A thicker base gasket will move the head AWAY from the piston, (Think of your fist moving in a tube. The air is squished smaller and smaller as your fist moves closed and closer to the top, more PSI. Got it?? Like a pump up water gun.
Rings have to be a complete circle, if there is a gap, the squished air pushed through the gap and you get lower PSI.
Got it??
If you think of what's happening when the piston comes up to fire you can see it's pretty simple, the rings seal the piston, which squished the air/fuel charge, then spark/fire, explosion, the air heats up and exspands, the PSI moves the piston and wham it starts all over again.
Before you freak, try this;
Take the spark plug out, squirt some oil in the cylinder and run a compression test, (Full throttle, spark plug in the wire, against frame so you don't short out your ignition).
The oil will seal the rings/cylinder wall for a short time.
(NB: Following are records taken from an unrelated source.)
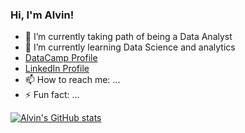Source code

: ### Hi, I'm Alvin!

- 🔭 I’m currently taking path of being a Data Analyst
- 🌱 I’m currently learning Data Science and analytics
-  [ DataCamp Profile](https://www.datacamp.com/portfolio/macatangayalvin2001)
-  [ LinkedIn Profile](https://www.linkedin.com/in/alvin-macatangay)
- 📫 How to reach me: ...
- ⚡ Fun fact: ...


[![Alvin's GitHub stats](https://github-readme-stats.vercel.app/api?username=alvin-macatangay16&show_icons=true&theme=radical)](https://github.com/alvin-macatangay16/github-readme-stats)
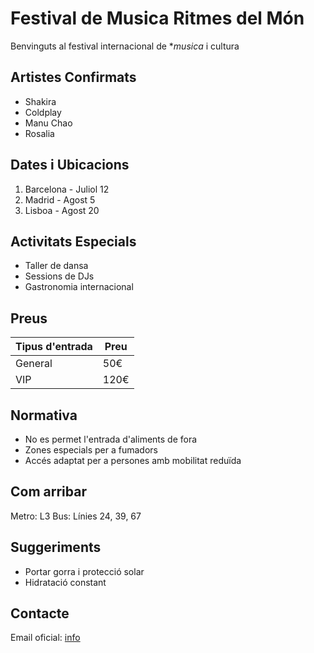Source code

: # Festival de Musica Ritmes del Món

Benvinguts al festival internacional de **musica* i cultura

## Artistes Confirmats
* Shakira
* Coldplay
* Manu Chao
* Rosalia

## Dates i Ubicacions
1) Barcelona - Juliol 12
2) Madrid - Agost 5
3) Lisboa - Agost 20

## Activitats Especials
- Taller de dansa
- Sessions de DJs
- Gastronomia internacional

## Preus
|Tipus d'entrada|Preu
|---------------|---
|General        |50€
|VIP  |120€

## Normativa
- No es permet l'entrada d'aliments de fora
- Zones especials per a fumadors
- Accés adaptat per a persones amb mobilitat reduïda

## Com arribar
Metro: L3
Bus: Línies 24, 39, 67

## Suggeriments
* Portar gorra i protecció solar
* Hidratació constant

## Contacte
Email oficial: [info](**info@ritmesdelmon.com*)

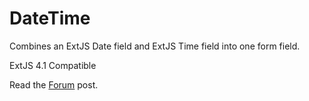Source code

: DateTime
===========

Combines an ExtJS Date field and ExtJS Time field into one form field.

ExtJS 4.1 Compatible

Read the [Forum] post.

[Forum]: http://www.sencha.com/forum/showthread.php?134345-Ext.ux.form.field.DateTime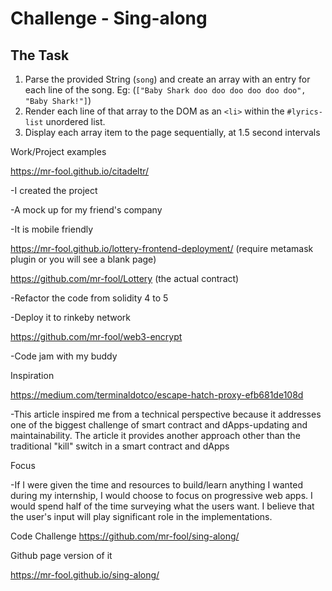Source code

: # Challenge - Sing-along

## The Task

1. Parse the provided String (`song`) and create an array with
   an entry for each line of the song.
   Eg: (`["Baby Shark doo doo doo doo doo doo", "Baby Shark!"]`)
2. Render each line of that array to the DOM as an `<li>`
   within the `#lyrics-list` unordered list.
3. Display each array item to the page sequentially, at
   1.5 second intervals

Work/Project examples


https://mr-fool.github.io/citadeltr/


-I created the project


-A mock up for my friend's company 


-It is mobile friendly


https://mr-fool.github.io/lottery-frontend-deployment/ (require metamask plugin or you will see a blank page)


https://github.com/mr-fool/Lottery (the actual contract)


-Refactor the code from solidity 4 to 5



-Deploy it to rinkeby network


https://github.com/mr-fool/web3-encrypt


-Code jam with my buddy 


Inspiration


https://medium.com/terminaldotco/escape-hatch-proxy-efb681de108d


-This article inspired me from a technical perspective because it addresses one of the biggest challenge of smart contract and dApps-updating and maintainability. The article it provides another approach other than the traditional "kill" switch in a smart contract and dApps


Focus


-If I were given the time and resources to build/learn anything I wanted during my internship, I would choose to focus on progressive web apps. I would spend half of the time surveying what the users want. I believe that the user's input will play significant role in the implementations.



Code Challenge
https://github.com/mr-fool/sing-along/


Github page version of it 



https://mr-fool.github.io/sing-along/
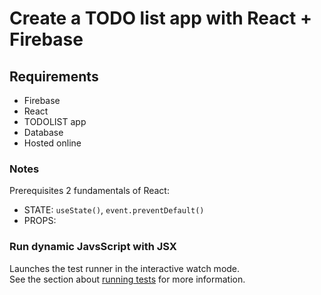 # Create a TODO list app with React + Firebase

## Requirements

- Firebase
- React
- TODOLIST app
- Database
- Hosted online

### Notes

Prerequisites 2 fundamentals of React:
- STATE: `useState()`, `event.preventDefault()`
- PROPS: 

### Run dynamic JavsScript with JSX

Launches the test runner in the interactive watch mode.\
See the section about [running tests](https://facebook.github.io/create-react-app/docs/running-tests) for more information.
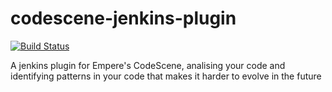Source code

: # codescene-jenkins-plugin
[![Build Status](https://travis-ci.org/swehacker/codescene-jenkins-plugin.svg)](https://travis-ci.org/swehacker/codescene-jenkins-plugin)

A jenkins plugin for Empere's CodeScene, analising your code and identifying patterns in your code that makes it harder to evolve in the future

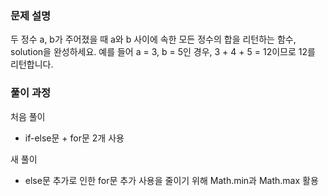 ### 문제 설명

두 정수 a, b가 주어졌을 때 a와 b 사이에 속한 모든 정수의 합을 리턴하는 함수, solution을 완성하세요.
예를 들어 a = 3, b = 5인 경우, 3 + 4 + 5 = 12이므로 12를 리턴합니다.

### 풀이 과정

처음 풀이

- if-else문 + for문 2개 사용

새 풀이

- else문 추가로 인한 for문 추가 사용을 줄이기 위해 Math.min과 Math.max 활용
What was the first, "hit"?? then the final??
If it goes up your rings aren't seatin the cylinder.
Could be a bad cylinder, (although I doubt it), ring gap too large, ring gap lined up instead of at 10 and 2 oclock.
When you honed your cylinder did you clean out the hone waste???? Did you dry hone it or wet??
I use a flexable stone hone, 400 grit like 3 seconds just to break the glaze, lube everything with kero or deisel fuel, then dip the whole cylinder in solvent to clean it, then brake clean sprayed all over, then blow it dry and wipe it with a paper towel. The cross hatching should be like 60 degrees.
When ever I pop the top off, I check the reeds. For the $2.00 for the gasket it's worth it, your there, make the job complete.
I also take silcone and run a bead across where the reed gasket meets the head and reed block. Ever look at that area when it dusty, a oily film on it?? Fuel seeping out. Silcone seals it up tight.
Try the oil and let us know.
Good luck and take NOTHING for granted on this! :)
Joe :)
I go slow cuz I payed good money to race and I want to enjoy every minute of it! :)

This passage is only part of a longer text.